==== Supplied records
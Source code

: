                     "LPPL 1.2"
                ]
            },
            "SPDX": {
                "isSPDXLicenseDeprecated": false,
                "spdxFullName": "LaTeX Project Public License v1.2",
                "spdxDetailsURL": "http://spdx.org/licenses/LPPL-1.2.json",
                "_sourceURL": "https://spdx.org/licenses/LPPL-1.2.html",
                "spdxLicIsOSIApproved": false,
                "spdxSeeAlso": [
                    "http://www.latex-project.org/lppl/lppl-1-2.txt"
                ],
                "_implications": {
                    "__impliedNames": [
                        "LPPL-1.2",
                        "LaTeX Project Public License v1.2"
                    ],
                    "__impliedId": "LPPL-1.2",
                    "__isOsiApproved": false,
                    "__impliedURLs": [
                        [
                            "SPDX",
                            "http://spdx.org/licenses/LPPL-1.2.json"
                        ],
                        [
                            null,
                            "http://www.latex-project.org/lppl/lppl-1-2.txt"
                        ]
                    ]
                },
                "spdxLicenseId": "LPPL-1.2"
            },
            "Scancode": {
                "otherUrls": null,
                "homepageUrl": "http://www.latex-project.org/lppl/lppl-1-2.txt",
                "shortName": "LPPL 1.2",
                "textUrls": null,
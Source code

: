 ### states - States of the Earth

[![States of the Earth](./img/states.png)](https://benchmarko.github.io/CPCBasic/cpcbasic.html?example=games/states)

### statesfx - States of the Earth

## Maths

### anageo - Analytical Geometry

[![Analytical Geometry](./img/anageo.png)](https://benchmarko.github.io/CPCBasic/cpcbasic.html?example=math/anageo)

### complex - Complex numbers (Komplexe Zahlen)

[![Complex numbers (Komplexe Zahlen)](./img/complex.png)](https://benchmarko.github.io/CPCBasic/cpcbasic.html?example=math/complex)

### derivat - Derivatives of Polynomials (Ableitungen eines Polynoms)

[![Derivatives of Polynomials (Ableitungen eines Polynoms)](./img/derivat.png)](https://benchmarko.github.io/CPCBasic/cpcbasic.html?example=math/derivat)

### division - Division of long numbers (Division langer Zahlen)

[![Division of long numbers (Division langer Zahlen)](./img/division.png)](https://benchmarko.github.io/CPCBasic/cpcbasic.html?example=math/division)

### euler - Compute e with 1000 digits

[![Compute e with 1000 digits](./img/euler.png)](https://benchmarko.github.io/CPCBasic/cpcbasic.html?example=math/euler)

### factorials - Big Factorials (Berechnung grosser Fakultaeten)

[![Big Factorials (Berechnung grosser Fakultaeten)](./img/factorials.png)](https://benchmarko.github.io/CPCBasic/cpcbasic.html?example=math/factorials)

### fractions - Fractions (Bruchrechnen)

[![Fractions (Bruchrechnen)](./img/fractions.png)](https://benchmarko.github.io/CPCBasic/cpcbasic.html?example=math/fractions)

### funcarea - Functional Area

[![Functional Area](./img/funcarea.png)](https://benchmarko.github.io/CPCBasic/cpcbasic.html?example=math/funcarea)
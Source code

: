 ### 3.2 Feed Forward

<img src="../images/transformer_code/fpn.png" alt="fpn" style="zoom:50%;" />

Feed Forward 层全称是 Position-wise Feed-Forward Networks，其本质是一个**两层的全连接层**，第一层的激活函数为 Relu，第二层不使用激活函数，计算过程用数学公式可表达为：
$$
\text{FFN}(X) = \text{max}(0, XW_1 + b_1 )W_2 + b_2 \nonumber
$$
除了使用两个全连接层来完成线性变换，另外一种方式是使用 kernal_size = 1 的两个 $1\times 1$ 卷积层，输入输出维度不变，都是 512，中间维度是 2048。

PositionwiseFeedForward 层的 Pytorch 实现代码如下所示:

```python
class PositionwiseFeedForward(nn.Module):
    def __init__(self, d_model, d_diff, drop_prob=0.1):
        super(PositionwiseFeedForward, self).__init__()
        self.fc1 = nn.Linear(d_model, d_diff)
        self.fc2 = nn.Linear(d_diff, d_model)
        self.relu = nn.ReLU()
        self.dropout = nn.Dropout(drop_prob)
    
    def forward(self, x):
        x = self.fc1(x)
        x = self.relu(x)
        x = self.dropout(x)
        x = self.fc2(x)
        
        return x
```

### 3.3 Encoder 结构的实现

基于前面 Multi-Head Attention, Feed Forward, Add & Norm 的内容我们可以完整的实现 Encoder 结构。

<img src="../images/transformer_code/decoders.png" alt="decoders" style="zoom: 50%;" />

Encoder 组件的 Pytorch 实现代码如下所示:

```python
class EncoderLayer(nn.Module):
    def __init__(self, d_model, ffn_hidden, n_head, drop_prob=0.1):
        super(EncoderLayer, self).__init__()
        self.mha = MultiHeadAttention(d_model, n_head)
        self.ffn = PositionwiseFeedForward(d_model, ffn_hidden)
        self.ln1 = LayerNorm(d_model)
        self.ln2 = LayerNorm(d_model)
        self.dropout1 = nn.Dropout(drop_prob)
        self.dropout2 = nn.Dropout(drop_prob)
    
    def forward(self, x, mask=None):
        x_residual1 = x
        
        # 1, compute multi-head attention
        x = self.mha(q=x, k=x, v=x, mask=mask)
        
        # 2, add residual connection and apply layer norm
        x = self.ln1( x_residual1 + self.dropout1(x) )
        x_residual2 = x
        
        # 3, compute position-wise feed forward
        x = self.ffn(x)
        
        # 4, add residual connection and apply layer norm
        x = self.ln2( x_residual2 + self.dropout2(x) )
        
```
========
= What you need to do =
Scan the entries above and return each line that holds "class".

= Response area =
class PositionwiseFeedForward(nn.Module):
class EncoderLayer(nn.Module):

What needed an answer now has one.